In F1 non c’è nulla di peggio che sopportare la pressione Ferrari. Un dato di fatto incontrovertibile, che può annichilire qualsiasi tipo di talento e velleità. È questo uno dei temi centrali per cui si fatica così tanto. Anche per questo, attualmente, il team di Maranello non riesce a reclutare tecnici di prim’ordine, che preferiscono lavorare in un ambiente più sano e consono alla massima categoria: quello britannico.
SF-25: l’aggiornamento che si fa attendere
Loic Serra è il direttore tecnico della storica scuderia italiana. Un ruolo che gli è stato offerto e ceduto direttamente da Frederic Vasseur, che per più di una stagione ha ricoperto questo incarico ad interim. Tanto per non lasciarlo scoperto, insomma. Il fatto che al tecnico ex Mercedes sia caduto tra le mani questo importante incarico non significa che non possa essere all’altezza. Serve ancora tempo.
Loic si è scorporato ufficialmente dallo scorso 1° settembre.

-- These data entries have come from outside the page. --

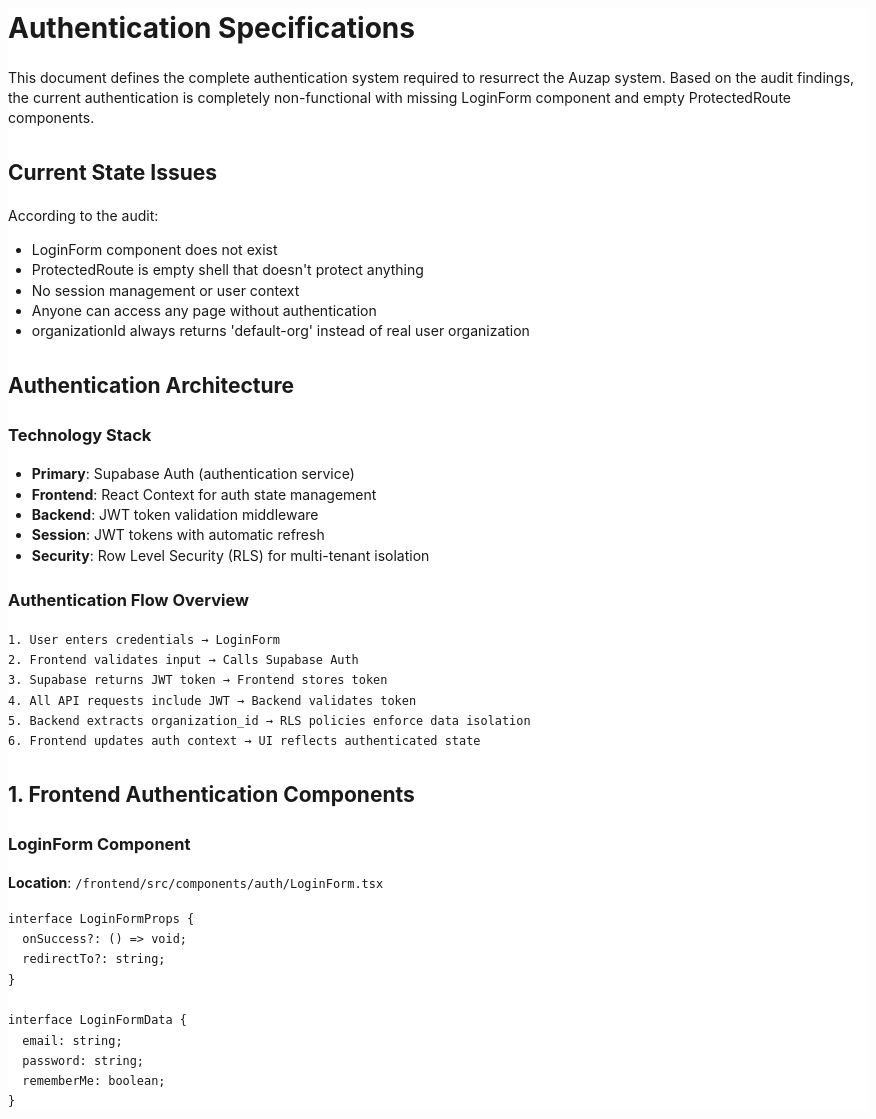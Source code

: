 # Authentication Specifications

This document defines the complete authentication system required to resurrect the Auzap system. Based on the audit findings, the current authentication is completely non-functional with missing LoginForm component and empty ProtectedRoute components.

## Current State Issues

According to the audit:
- LoginForm component does not exist
- ProtectedRoute is empty shell that doesn't protect anything
- No session management or user context
- Anyone can access any page without authentication
- organizationId always returns 'default-org' instead of real user organization

## Authentication Architecture

### Technology Stack
- **Primary**: Supabase Auth (authentication service)
- **Frontend**: React Context for auth state management
- **Backend**: JWT token validation middleware
- **Session**: JWT tokens with automatic refresh
- **Security**: Row Level Security (RLS) for multi-tenant isolation

### Authentication Flow Overview

```
1. User enters credentials → LoginForm
2. Frontend validates input → Calls Supabase Auth
3. Supabase returns JWT token → Frontend stores token
4. All API requests include JWT → Backend validates token
5. Backend extracts organization_id → RLS policies enforce data isolation
6. Frontend updates auth context → UI reflects authenticated state
```

## 1. Frontend Authentication Components

### LoginForm Component
**Location**: `/frontend/src/components/auth/LoginForm.tsx`

```tsx
interface LoginFormProps {
  onSuccess?: () => void;
  redirectTo?: string;
}

interface LoginFormData {
  email: string;
  password: string;
  rememberMe: boolean;
}
```
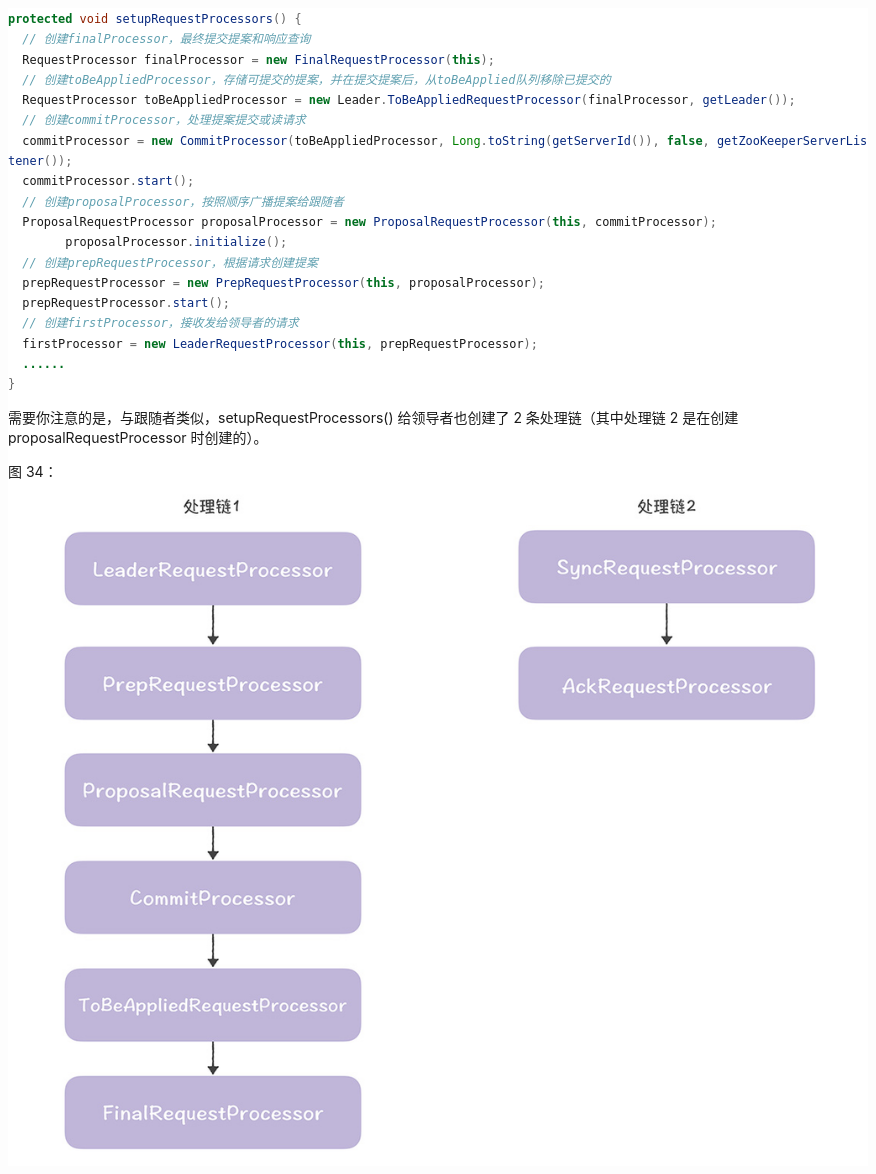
 ```java
protected void setupRequestProcessors() {
  // 创建finalProcessor，最终提交提案和响应查询
  RequestProcessor finalProcessor = new FinalRequestProcessor(this);
  // 创建toBeAppliedProcessor，存储可提交的提案，并在提交提案后，从toBeApplied队列移除已提交的
  RequestProcessor toBeAppliedProcessor = new Leader.ToBeAppliedRequestProcessor(finalProcessor, getLeader());
  // 创建commitProcessor，处理提案提交或读请求      
  commitProcessor = new CommitProcessor(toBeAppliedProcessor, Long.toString(getServerId()), false, getZooKeeperServerListener());
  commitProcessor.start();
  // 创建proposalProcessor，按照顺序广播提案给跟随者
  ProposalRequestProcessor proposalProcessor = new ProposalRequestProcessor(this, commitProcessor);
        proposalProcessor.initialize();
  // 创建prepRequestProcessor，根据请求创建提案      
  prepRequestProcessor = new PrepRequestProcessor(this, proposalProcessor);
  prepRequestProcessor.start();
  // 创建firstProcessor，接收发给领导者的请求
  firstProcessor = new LeaderRequestProcessor(this, prepRequestProcessor);
  ......
}
```

需要你注意的是，与跟随者类似，setupRequestProcessors() 给领导者也创建了 2 条处理链（其中处理链 2 是在创建 proposalRequestProcessor 时创建的）。

图 34：
![34](./images/34.jpg)
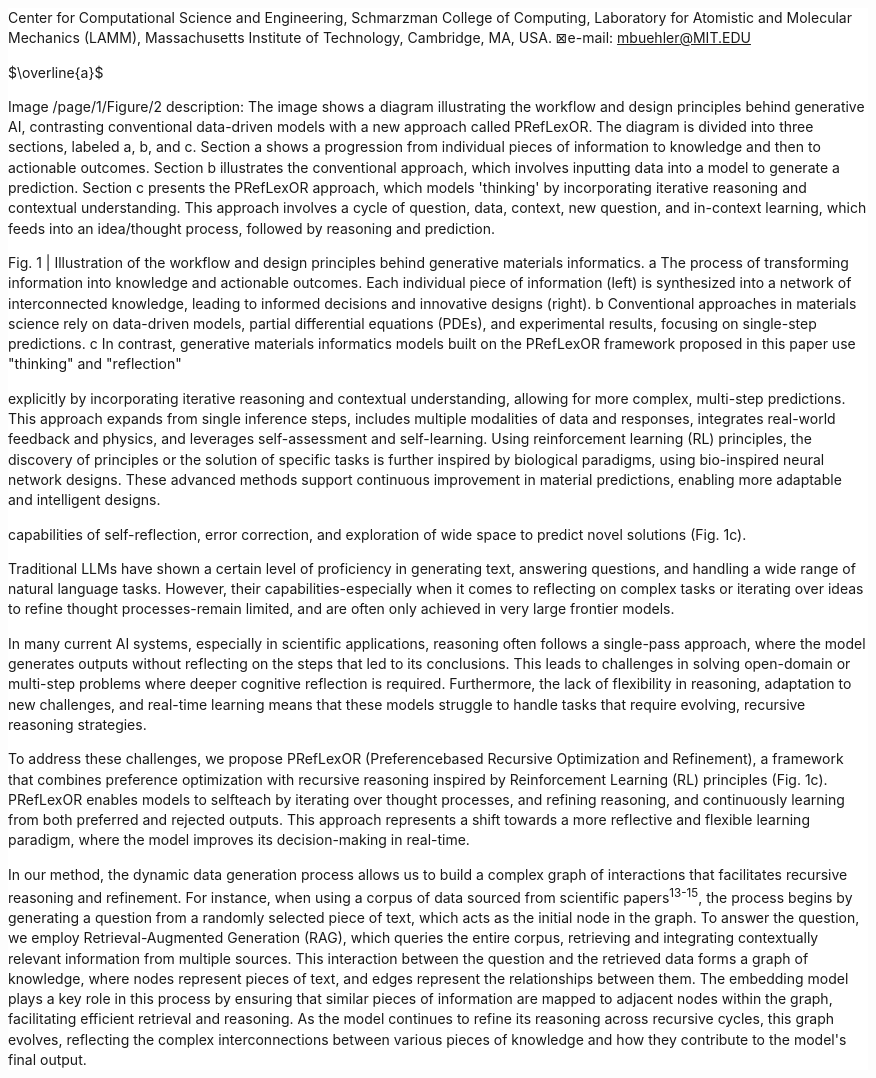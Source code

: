 Center for Computational Science and Engineering, Schmarzman College of Computing, Laboratory for Atomistic and Molecular Mechanics (LAMM), Massachusetts Institute of Technology, Cambridge, MA, USA. ⊠e-mail: mbuehler@MIT.EDU

 $\overline{a}$ 

Image /page/1/Figure/2 description: The image shows a diagram illustrating the workflow and design principles behind generative AI, contrasting conventional data-driven models with a new approach called PRefLexOR. The diagram is divided into three sections, labeled a, b, and c. Section a shows a progression from individual pieces of information to knowledge and then to actionable outcomes. Section b illustrates the conventional approach, which involves inputting data into a model to generate a prediction. Section c presents the PRefLexOR approach, which models 'thinking' by incorporating iterative reasoning and contextual understanding. This approach involves a cycle of question, data, context, new question, and in-context learning, which feeds into an idea/thought process, followed by reasoning and prediction.

Fig. 1 | Illustration of the workflow and design principles behind generative materials informatics. a The process of transforming information into knowledge and actionable outcomes. Each individual piece of information (left) is synthesized into a network of interconnected knowledge, leading to informed decisions and innovative designs (right). b Conventional approaches in materials science rely on data-driven models, partial differential equations (PDEs), and experimental results, focusing on single-step predictions. c In contrast, generative materials informatics models built on the PRefLexOR framework proposed in this paper use "thinking" and "reflection"

explicitly by incorporating iterative reasoning and contextual understanding, allowing for more complex, multi-step predictions. This approach expands from single inference steps, includes multiple modalities of data and responses, integrates real-world feedback and physics, and leverages self-assessment and self-learning. Using reinforcement learning (RL) principles, the discovery of principles or the solution of specific tasks is further inspired by biological paradigms, using bio-inspired neural network designs. These advanced methods support continuous improvement in material predictions, enabling more adaptable and intelligent designs.

capabilities of self-reflection, error correction, and exploration of wide space to predict novel solutions (Fig. 1c).

Traditional LLMs have shown a certain level of proficiency in generating text, answering questions, and handling a wide range of natural language tasks. However, their capabilities-especially when it comes to reflecting on complex tasks or iterating over ideas to refine thought processes-remain limited, and are often only achieved in very large frontier models.

In many current AI systems, especially in scientific applications, reasoning often follows a single-pass approach, where the model generates outputs without reflecting on the steps that led to its conclusions. This leads to challenges in solving open-domain or multi-step problems where deeper cognitive reflection is required. Furthermore, the lack of flexibility in reasoning, adaptation to new challenges, and real-time learning means that these models struggle to handle tasks that require evolving, recursive reasoning strategies.

To address these challenges, we propose PRefLexOR (Preferencebased Recursive Optimization and Refinement), a framework that combines preference optimization with recursive reasoning inspired by Reinforcement Learning (RL) principles (Fig. 1c). PRefLexOR enables models to selfteach by iterating over thought processes, and refining reasoning, and continuously learning from both preferred and rejected outputs. This approach represents a shift towards a more reflective and flexible learning paradigm, where the model improves its decision-making in real-time.

In our method, the dynamic data generation process allows us to build a complex graph of interactions that facilitates recursive reasoning and refinement. For instance, when using a corpus of data sourced from scientific papers<sup>13-15</sup>, the process begins by generating a question from a randomly selected piece of text, which acts as the initial node in the graph. To answer the question, we employ Retrieval-Augmented Generation (RAG), which queries the entire corpus, retrieving and integrating contextually relevant information from multiple sources. This interaction between the question and the retrieved data forms a graph of knowledge, where nodes represent pieces of text, and edges represent the relationships between them. The embedding model plays a key role in this process by ensuring that similar pieces of information are mapped to adjacent nodes within the graph, facilitating efficient retrieval and reasoning. As the model continues to refine its reasoning across recursive cycles, this graph evolves, reflecting the complex interconnections between various pieces of knowledge and how they contribute to the model's final output.
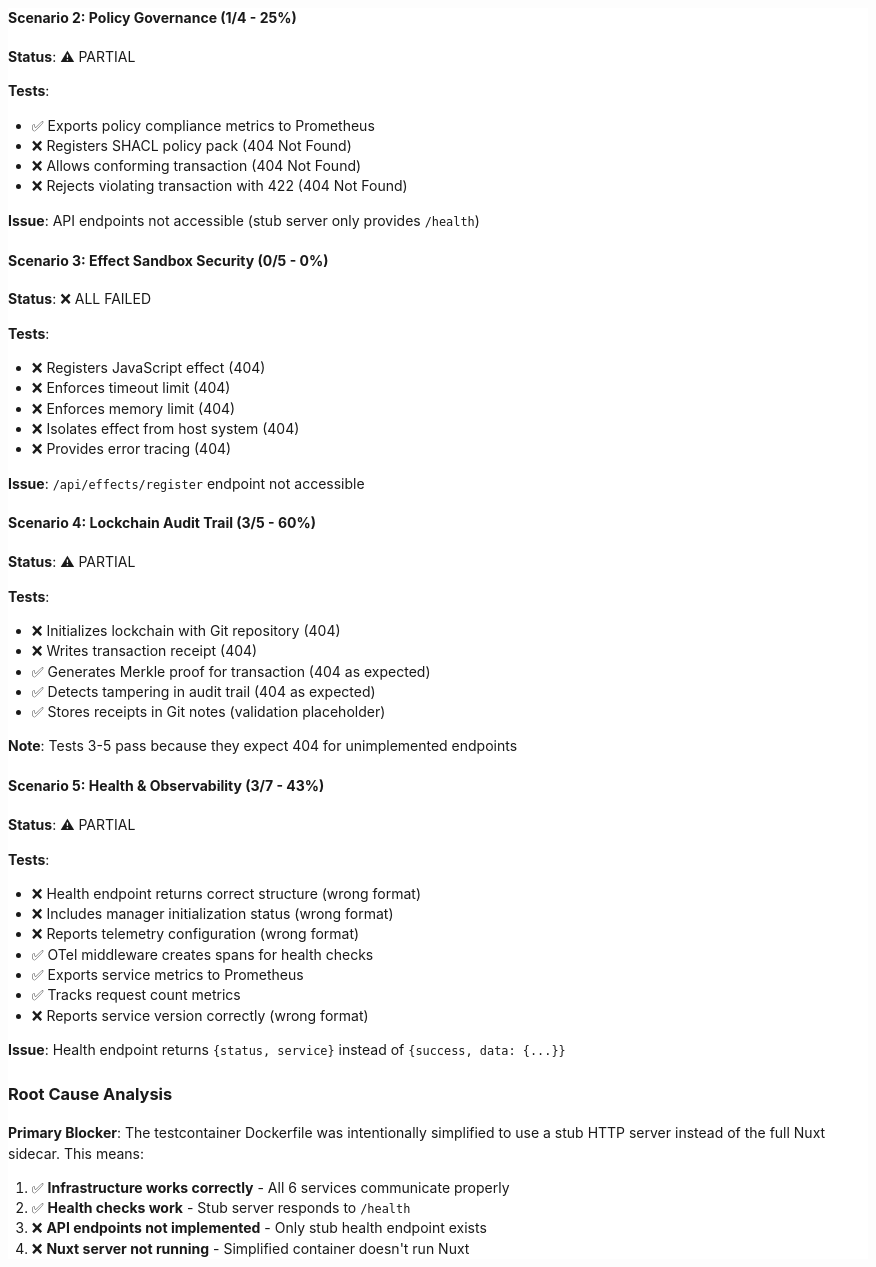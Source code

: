 #### Scenario 2: Policy Governance (1/4 - 25%)
**Status**: ⚠️ PARTIAL

**Tests**:
- ✅ Exports policy compliance metrics to Prometheus
- ❌ Registers SHACL policy pack (404 Not Found)
- ❌ Allows conforming transaction (404 Not Found)
- ❌ Rejects violating transaction with 422 (404 Not Found)

**Issue**: API endpoints not accessible (stub server only provides `/health`)

#### Scenario 3: Effect Sandbox Security (0/5 - 0%)
**Status**: ❌ ALL FAILED

**Tests**:
- ❌ Registers JavaScript effect (404)
- ❌ Enforces timeout limit (404)
- ❌ Enforces memory limit (404)
- ❌ Isolates effect from host system (404)
- ❌ Provides error tracing (404)

**Issue**: `/api/effects/register` endpoint not accessible

#### Scenario 4: Lockchain Audit Trail (3/5 - 60%)
**Status**: ⚠️ PARTIAL

**Tests**:
- ❌ Initializes lockchain with Git repository (404)
- ❌ Writes transaction receipt (404)
- ✅ Generates Merkle proof for transaction (404 as expected)
- ✅ Detects tampering in audit trail (404 as expected)
- ✅ Stores receipts in Git notes (validation placeholder)

**Note**: Tests 3-5 pass because they expect 404 for unimplemented endpoints

#### Scenario 5: Health & Observability (3/7 - 43%)
**Status**: ⚠️ PARTIAL

**Tests**:
- ❌ Health endpoint returns correct structure (wrong format)
- ❌ Includes manager initialization status (wrong format)
- ❌ Reports telemetry configuration (wrong format)
- ✅ OTel middleware creates spans for health checks
- ✅ Exports service metrics to Prometheus
- ✅ Tracks request count metrics
- ❌ Reports service version correctly (wrong format)

**Issue**: Health endpoint returns `{status, service}` instead of `{success, data: {...}}`

### Root Cause Analysis

**Primary Blocker**: The testcontainer Dockerfile was intentionally simplified to use a stub HTTP server instead of the full Nuxt sidecar. This means:

1. ✅ **Infrastructure works correctly** - All 6 services communicate properly
2. ✅ **Health checks work** - Stub server responds to `/health`
3. ❌ **API endpoints not implemented** - Only stub health endpoint exists
4. ❌ **Nuxt server not running** - Simplified container doesn't run Nuxt
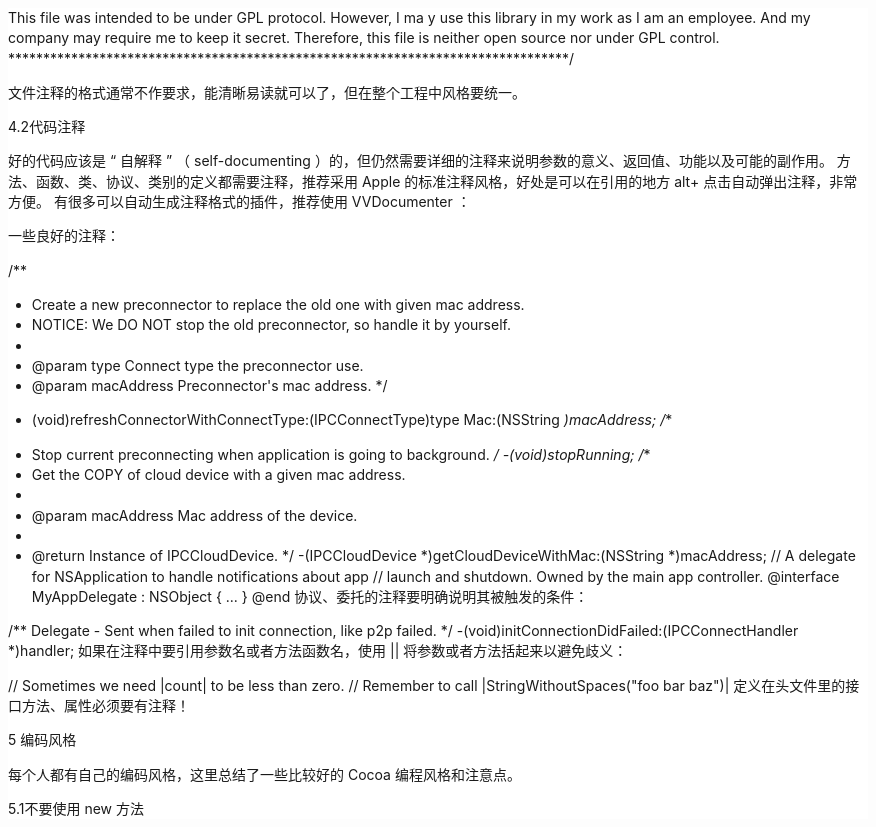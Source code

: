 This file was intended to be under GPL protocol. However, I ma    y use this library
in my work as I am an employee. And my company may require me to keep it secret.
Therefore, this file is neither open source nor under GPL control.
********************************************************************************/


文件注释的格式通常不作要求，能清晰易读就可以了，但在整个工程中风格要统一。

4.2代码注释

好的代码应该是 “ 自解释 ” （ self-documenting ）的，但仍然需要详细的注释来说明参数的意义、返回值、功能以及可能的副作用。 方法、函数、类、协议、类别的定义都需要注释，推荐采用 Apple 的标准注释风格，好处是可以在引用的地方 alt+ 点击自动弹出注释，非常方便。 有很多可以自动生成注释格式的插件，推荐使用 VVDocumenter ：

一些良好的注释：

/**
* Create a new preconnector to replace the old one with given mac address.
* NOTICE: We DO NOT stop the old preconnector, so handle it by yourself.
*
* @param type Connect type the preconnector use.
* @param macAddress Preconnector's mac address.
*/
- (void)refreshConnectorWithConnectType:(IPCConnectType)type Mac:(NSString *)macAddress;
/**
* Stop current preconnecting when application is going to background.
*/
-(void)stopRunning;
/**
* Get the COPY of cloud device with a given mac address.
*
* @param macAddress Mac address of the device.
*
* @return Instance of IPCCloudDevice.
*/
-(IPCCloudDevice *)getCloudDeviceWithMac:(NSString *)macAddress;
// A delegate for NSApplication to handle notifications about app
// launch and shutdown. Owned by the main app controller.
@interface MyAppDelegate : NSObject {
...
}
@end
协议、委托的注释要明确说明其被触发的条件：

/** Delegate - Sent when failed to init connection, like p2p failed. */
-(void)initConnectionDidFailed:(IPCConnectHandler *)handler;
如果在注释中要引用参数名或者方法函数名，使用 || 将参数或者方法括起来以避免歧义：

// Sometimes we need |count| to be less than zero. // Remember to call |StringWithoutSpaces("foo bar baz")| 定义在头文件里的接口方法、属性必须要有注释！

5 编码风格

每个人都有自己的编码风格，这里总结了一些比较好的 Cocoa 编程风格和注意点。

5.1不要使用 new 方法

La SF-25 era già in fase di definizione e proprio per questo non possiamo considerare tale vettura figlia delle sue idee. Il Cavallino Rampante ha deciso per il 2025 di svoltare pagina sull’avantreno. Si presenta pertanto al mondo con la nuova pull-rod all’anteriore. Una scelta che all’epoca era giustificata principalmente per una ragione tecnica.

Con lo schema a tirante c’era una possibilità maggiore di sviluppo. In stagione se ne parla poco, ma tutt’oggi dobbiamo capire se questo cambio ha portato i frutti attesi. Ci sono meno dubbi sul retrotreno in tal senso. Secondo le nostre ipotesi, ci sono pure altri problemi. Pensare che le modifiche al push-rod possano risolverli tutti non sembra saggio, perché altre questioni sull’impostazione generale dell’auto non possono essere corrette.
Ferrari, nuova sospensione per usare le altezze da terra prestabilite da progetto
A tal proposito dobbiamo fare chiarezza su questo elemento, dato che in giro si ascoltano molte inesattezze al riguardo, relative alle attuali caratteristiche sospensive della auto italiana. Anzitutto lo scopo di questo update non riguarda affatto la necessità di aumentare la trazione, tratto distintivo che la Rossa sa ben sviluppare. I grattacapi sono ben altri. Aumentare la funzione pro-squat? È l’esatto contrario.
Ferrari ha sin troppo di questa caratteristica, avendo una geometria anti-squat meno spinta rispetto ad altre scuderie come McLaren e Red Bull. Le fasi di accelerazione sono molto buone quando le configurazioni lo richiedono, come ad esempio abbiamo visto in Cina e a Monaco. I guai sono sempre nati dall’incapacità endemica della Rossa di trovare il giusto compromesso: la finestra di setup era troppo ristretta.

Ottimizzare assieme diverse tipologie di curve non è stato pertanto possibile. Il nuovo fondo nasce per supportare questa importante esigenza. La sospensione posteriore, invece, servirà per usare altezze da terra più vicine al piano di riferimento. Update che, assieme alle altre modifiche, dovrebbe rendere più stabile la piattaforma aerodinamica, rendendo disponibile il giusto quantitativo di carico a diversi range operativi del pavimento.
L’esame di Spa-Francorchamps sul posteriore della Ferrari SF-25
Nei piani della Ferrari, questo aggiornamento doveva arrivare proprio nel fine settimana di Silverstone. Tuttavia, come riportato la scorsa settimana, le novità sul push-rod al retrotreno saranno introdotte solamente in Belgio. Un ritardo importante se ci guardiamo attorno. Mercedes, ad esempio, al netto dell’efficacia relativa all’update, ha proposto questa novità al Gran Premio di Imola. Due mesi e mezzo prima della Rossa.
Le tempistiche fanno riflettere, dove la somma di due fattori può aver inciso. Anzitutto, il più banale riguarda l’incapacità di progettare abbastanza celermente questo upgrade. Forgiare i pezzi meccanici per la nuova sospensione non richiede di certo tutto questo tempo. Mentre l’altra questione potrebbe essere legata all’abbandono di Enrico Racca, ex responsabile di supply chain e manufacturing.

Parte della verità può affondare le radici in questa faccenda, considerando che l’italiano ha abbandonato il suo incarico a metà stagione per una probabile bocciatura del suo lavoro. Compito strettamente legato al tema aggiornamenti. Non ci resta che attendere Spa-Francorchamps, scenario dove potremo apprezzare con una certa contezza la bontà della nuova sospensione posteriore. La pista aiuterà per gli esami del caso.